**What you should do**
Copy every line from the records below that carries the word "related".

[Plain-text document sources]
*** Block opens ***

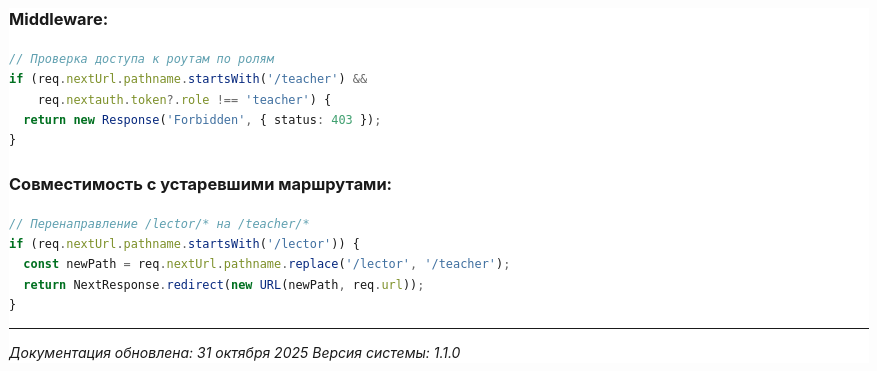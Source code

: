 ### Middleware:
```typescript
// Проверка доступа к роутам по ролям
if (req.nextUrl.pathname.startsWith('/teacher') && 
    req.nextauth.token?.role !== 'teacher') {
  return new Response('Forbidden', { status: 403 });
}
```

### Совместимость с устаревшими маршрутами:
```typescript
// Перенаправление /lector/* на /teacher/*
if (req.nextUrl.pathname.startsWith('/lector')) {
  const newPath = req.nextUrl.pathname.replace('/lector', '/teacher');
  return NextResponse.redirect(new URL(newPath, req.url));
}
```

---

*Документация обновлена: 31 октября 2025*
*Версия системы: 1.1.0*
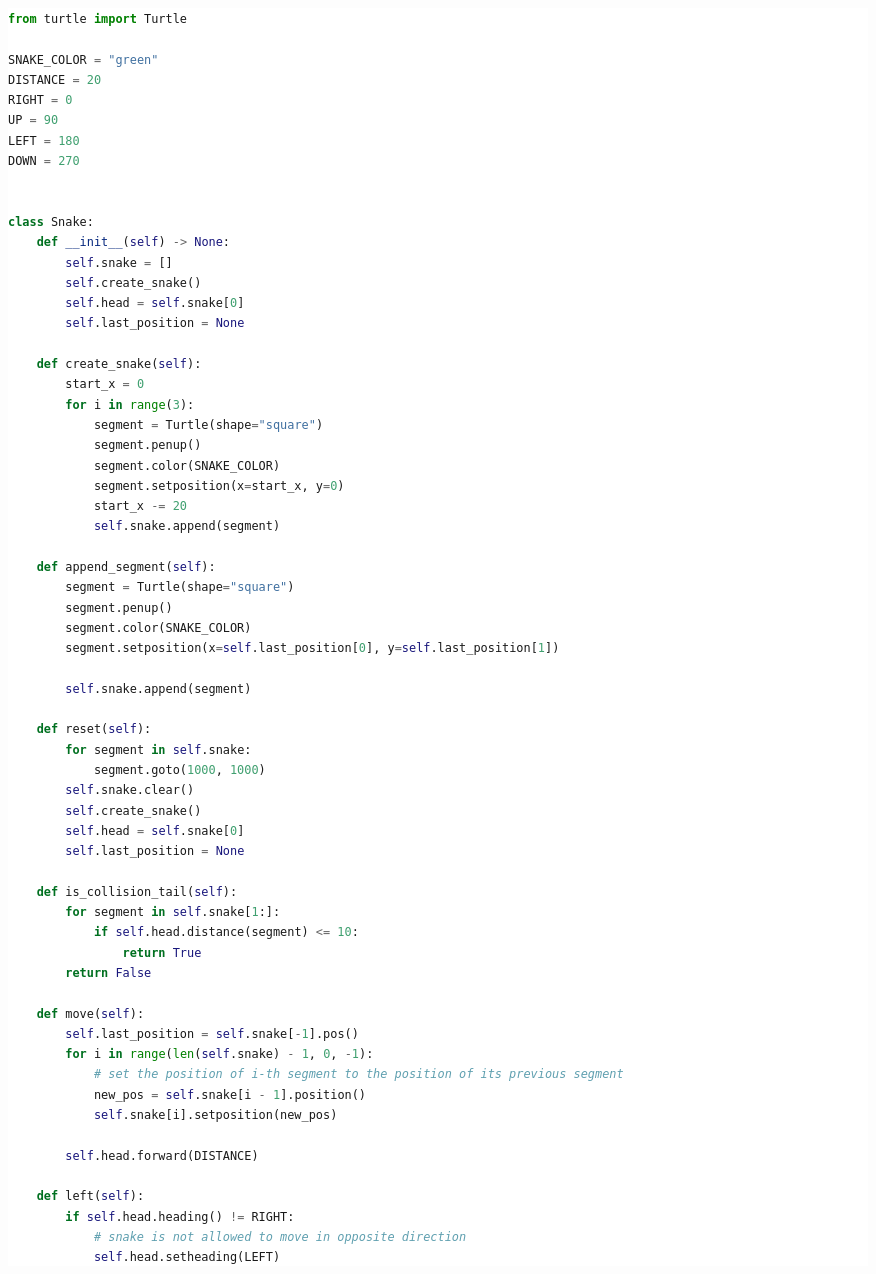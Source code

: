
 ```PYTHON
from turtle import Turtle

SNAKE_COLOR = "green"
DISTANCE = 20
RIGHT = 0
UP = 90
LEFT = 180
DOWN = 270


class Snake:
    def __init__(self) -> None:
        self.snake = []
        self.create_snake()
        self.head = self.snake[0]
        self.last_position = None

    def create_snake(self):
        start_x = 0
        for i in range(3):
            segment = Turtle(shape="square")
            segment.penup()
            segment.color(SNAKE_COLOR)
            segment.setposition(x=start_x, y=0)
            start_x -= 20
            self.snake.append(segment)

    def append_segment(self):
        segment = Turtle(shape="square")
        segment.penup()
        segment.color(SNAKE_COLOR)
        segment.setposition(x=self.last_position[0], y=self.last_position[1])

        self.snake.append(segment)

    def reset(self):
        for segment in self.snake:
            segment.goto(1000, 1000)
        self.snake.clear()
        self.create_snake()
        self.head = self.snake[0]
        self.last_position = None

    def is_collision_tail(self):
        for segment in self.snake[1:]:
            if self.head.distance(segment) <= 10:
                return True
        return False

    def move(self):
        self.last_position = self.snake[-1].pos()
        for i in range(len(self.snake) - 1, 0, -1):
            # set the position of i-th segment to the position of its previous segment
            new_pos = self.snake[i - 1].position()
            self.snake[i].setposition(new_pos)

        self.head.forward(DISTANCE)

    def left(self):
        if self.head.heading() != RIGHT:
            # snake is not allowed to move in opposite direction
            self.head.setheading(LEFT)

```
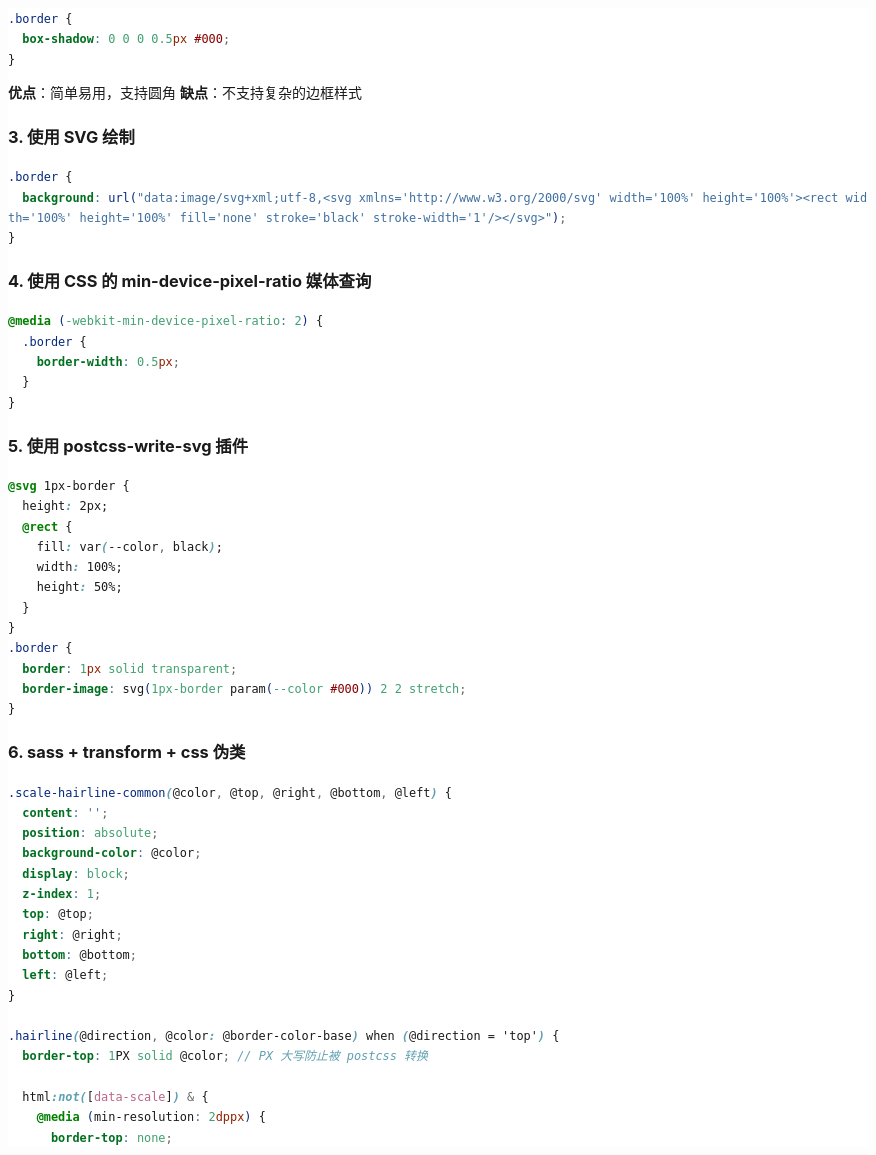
 ```css
.border {
  box-shadow: 0 0 0 0.5px #000;
}
```

**优点**：简单易用，支持圆角
**缺点**：不支持复杂的边框样式

### 3. 使用 SVG 绘制

```css
.border {
  background: url("data:image/svg+xml;utf-8,<svg xmlns='http://www.w3.org/2000/svg' width='100%' height='100%'><rect width='100%' height='100%' fill='none' stroke='black' stroke-width='1'/></svg>");
}
```

### 4. 使用 CSS 的 min-device-pixel-ratio 媒体查询

```css
@media (-webkit-min-device-pixel-ratio: 2) {
  .border {
    border-width: 0.5px;
  }
}
```

### 5. 使用 postcss-write-svg 插件

```css
@svg 1px-border {
  height: 2px;
  @rect {
    fill: var(--color, black);
    width: 100%;
    height: 50%;
  }
}
.border {
  border: 1px solid transparent;
  border-image: svg(1px-border param(--color #000)) 2 2 stretch;
}
```

### 6. sass + transform + css 伪类

```scss :collapsed-lines=10
.scale-hairline-common(@color, @top, @right, @bottom, @left) {
  content: '';
  position: absolute;
  background-color: @color;
  display: block;
  z-index: 1;
  top: @top;
  right: @right;
  bottom: @bottom;
  left: @left;
}

.hairline(@direction, @color: @border-color-base) when (@direction = 'top') {
  border-top: 1PX solid @color; // PX 大写防止被 postcss 转换

  html:not([data-scale]) & {
    @media (min-resolution: 2dppx) {
      border-top: none;

```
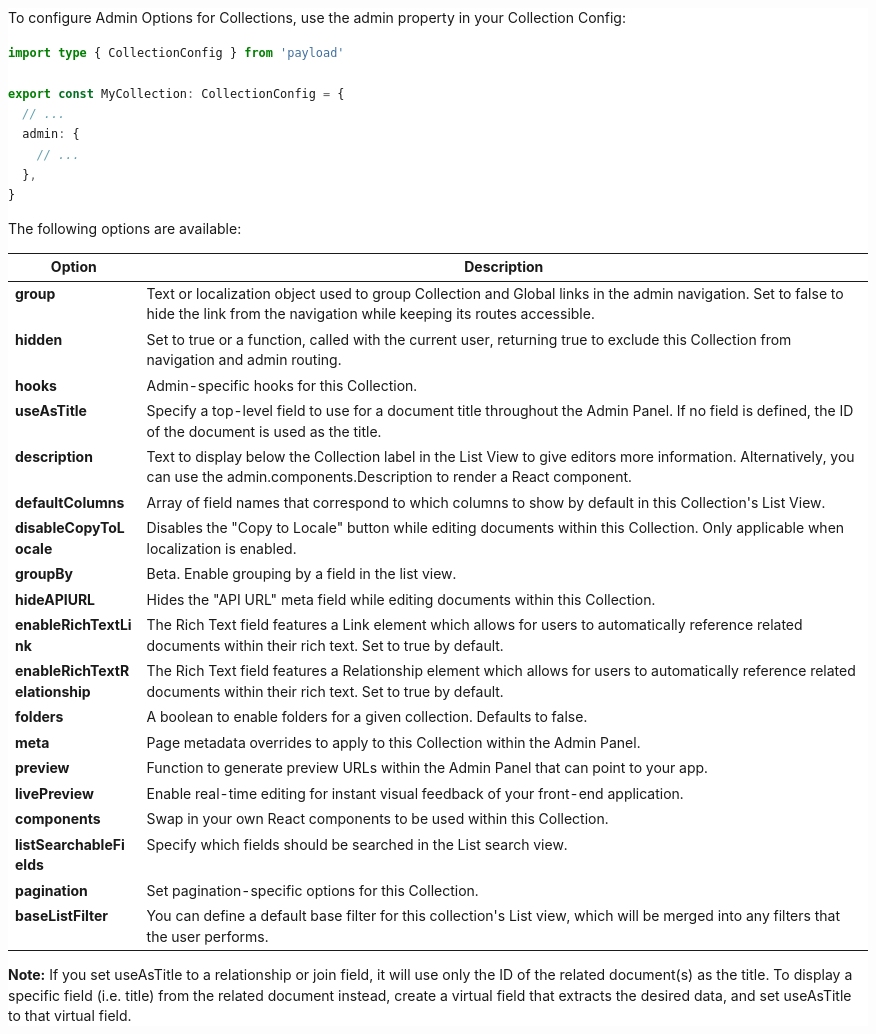 To configure Admin Options for Collections, use the admin property in your Collection Config:

```typescript
import type { CollectionConfig } from 'payload'

export const MyCollection: CollectionConfig = {
  // ...
  admin: {
    // ...
  },
}
```

The following options are available:

| Option | Description |
|--------|-------------|
| **group** | Text or localization object used to group Collection and Global links in the admin navigation. Set to false to hide the link from the navigation while keeping its routes accessible. |
| **hidden** | Set to true or a function, called with the current user, returning true to exclude this Collection from navigation and admin routing. |
| **hooks** | Admin-specific hooks for this Collection. |
| **useAsTitle** | Specify a top-level field to use for a document title throughout the Admin Panel. If no field is defined, the ID of the document is used as the title. |
| **description** | Text to display below the Collection label in the List View to give editors more information. Alternatively, you can use the admin.components.Description to render a React component. |
| **defaultColumns** | Array of field names that correspond to which columns to show by default in this Collection's List View. |
| **disableCopyToLocale** | Disables the "Copy to Locale" button while editing documents within this Collection. Only applicable when localization is enabled. |
| **groupBy** | Beta. Enable grouping by a field in the list view. |
| **hideAPIURL** | Hides the "API URL" meta field while editing documents within this Collection. |
| **enableRichTextLink** | The Rich Text field features a Link element which allows for users to automatically reference related documents within their rich text. Set to true by default. |
| **enableRichTextRelationship** | The Rich Text field features a Relationship element which allows for users to automatically reference related documents within their rich text. Set to true by default. |
| **folders** | A boolean to enable folders for a given collection. Defaults to false. |
| **meta** | Page metadata overrides to apply to this Collection within the Admin Panel. |
| **preview** | Function to generate preview URLs within the Admin Panel that can point to your app. |
| **livePreview** | Enable real-time editing for instant visual feedback of your front-end application. |
| **components** | Swap in your own React components to be used within this Collection. |
| **listSearchableFields** | Specify which fields should be searched in the List search view. |
| **pagination** | Set pagination-specific options for this Collection. |
| **baseListFilter** | You can define a default base filter for this collection's List view, which will be merged into any filters that the user performs. |

**Note:** If you set useAsTitle to a relationship or join field, it will use only the ID of the related document(s) as the title. To display a specific field (i.e. title) from the related document instead, create a virtual field that extracts the desired data, and set useAsTitle to that virtual field.
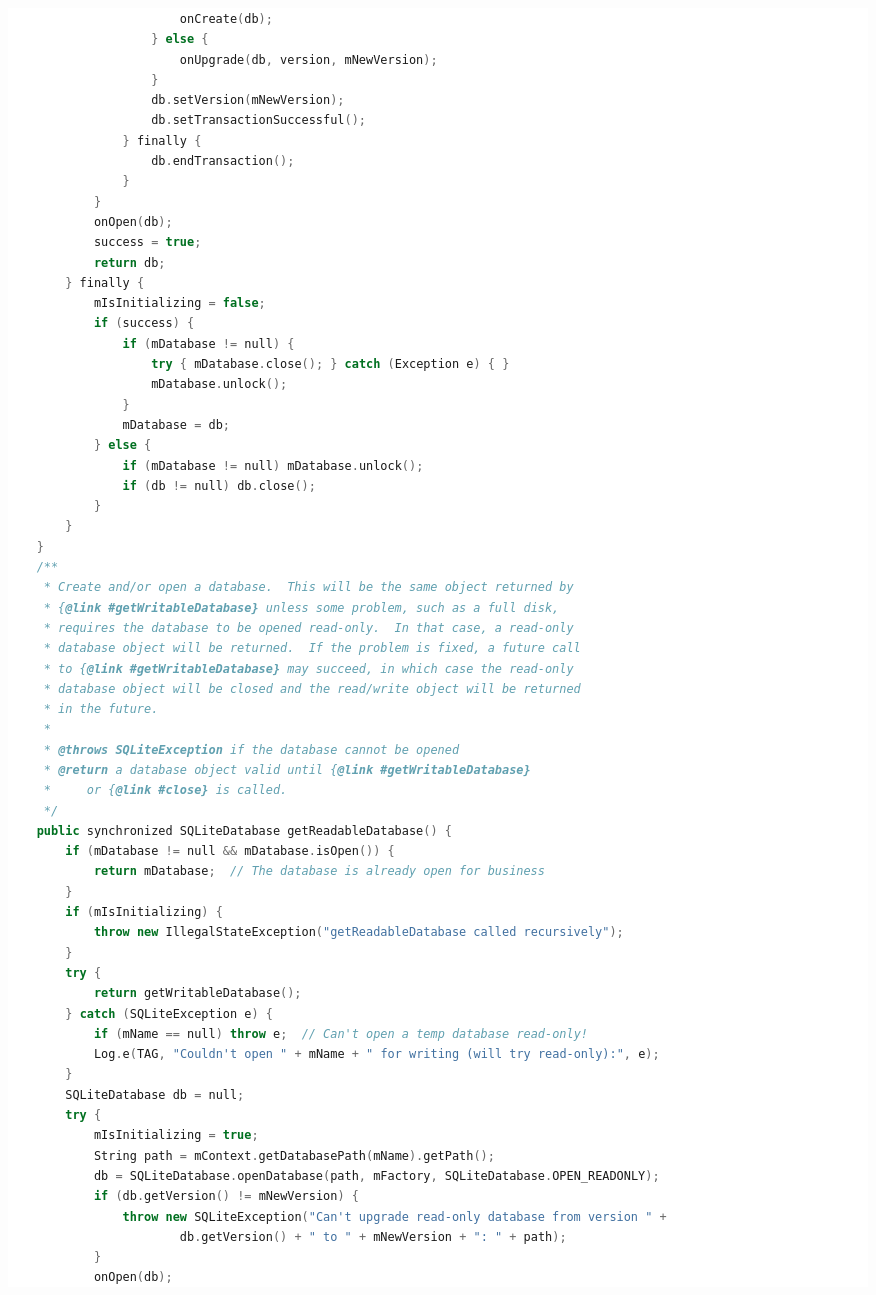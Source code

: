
 ```cpp
                        onCreate(db);
                    } else {
                        onUpgrade(db, version, mNewVersion);
                    }
                    db.setVersion(mNewVersion);
                    db.setTransactionSuccessful();
                } finally {
                    db.endTransaction();
                }
            }
            onOpen(db);
            success = true;
            return db;
        } finally {
            mIsInitializing = false;
            if (success) {
                if (mDatabase != null) {
                    try { mDatabase.close(); } catch (Exception e) { }
                    mDatabase.unlock();
                }
                mDatabase = db;
            } else {
                if (mDatabase != null) mDatabase.unlock();
                if (db != null) db.close();
            }
        }
    }
    /**
     * Create and/or open a database.  This will be the same object returned by
     * {@link #getWritableDatabase} unless some problem, such as a full disk,
     * requires the database to be opened read-only.  In that case, a read-only
     * database object will be returned.  If the problem is fixed, a future call
     * to {@link #getWritableDatabase} may succeed, in which case the read-only
     * database object will be closed and the read/write object will be returned
     * in the future.
     *
     * @throws SQLiteException if the database cannot be opened
     * @return a database object valid until {@link #getWritableDatabase}
     *     or {@link #close} is called.
     */
    public synchronized SQLiteDatabase getReadableDatabase() {
        if (mDatabase != null && mDatabase.isOpen()) {
            return mDatabase;  // The database is already open for business
        }
        if (mIsInitializing) {
            throw new IllegalStateException("getReadableDatabase called recursively");
        }
        try {
            return getWritableDatabase();
        } catch (SQLiteException e) {
            if (mName == null) throw e;  // Can't open a temp database read-only!
            Log.e(TAG, "Couldn't open " + mName + " for writing (will try read-only):", e);
        }
        SQLiteDatabase db = null;
        try {
            mIsInitializing = true;
            String path = mContext.getDatabasePath(mName).getPath();
            db = SQLiteDatabase.openDatabase(path, mFactory, SQLiteDatabase.OPEN_READONLY);
            if (db.getVersion() != mNewVersion) {
                throw new SQLiteException("Can't upgrade read-only database from version " +
                        db.getVersion() + " to " + mNewVersion + ": " + path);
            }
            onOpen(db);
```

*** Block closes ***

**Task solution**
| **enableRichTextLink** | The Rich Text field features a Link element which allows for users to automatically reference related documents within their rich text. Set to true by default. |
| **enableRichTextRelationship** | The Rich Text field features a Relationship element which allows for users to automatically reference related documents within their rich text. Set to true by default. |
**Note:** If you set useAsTitle to a relationship or join field, it will use only the ID of the related document(s) as the title. To display a specific field (i.e. title) from the related document instead, create a virtual field that extracts the desired data, and set useAsTitle to that virtual field.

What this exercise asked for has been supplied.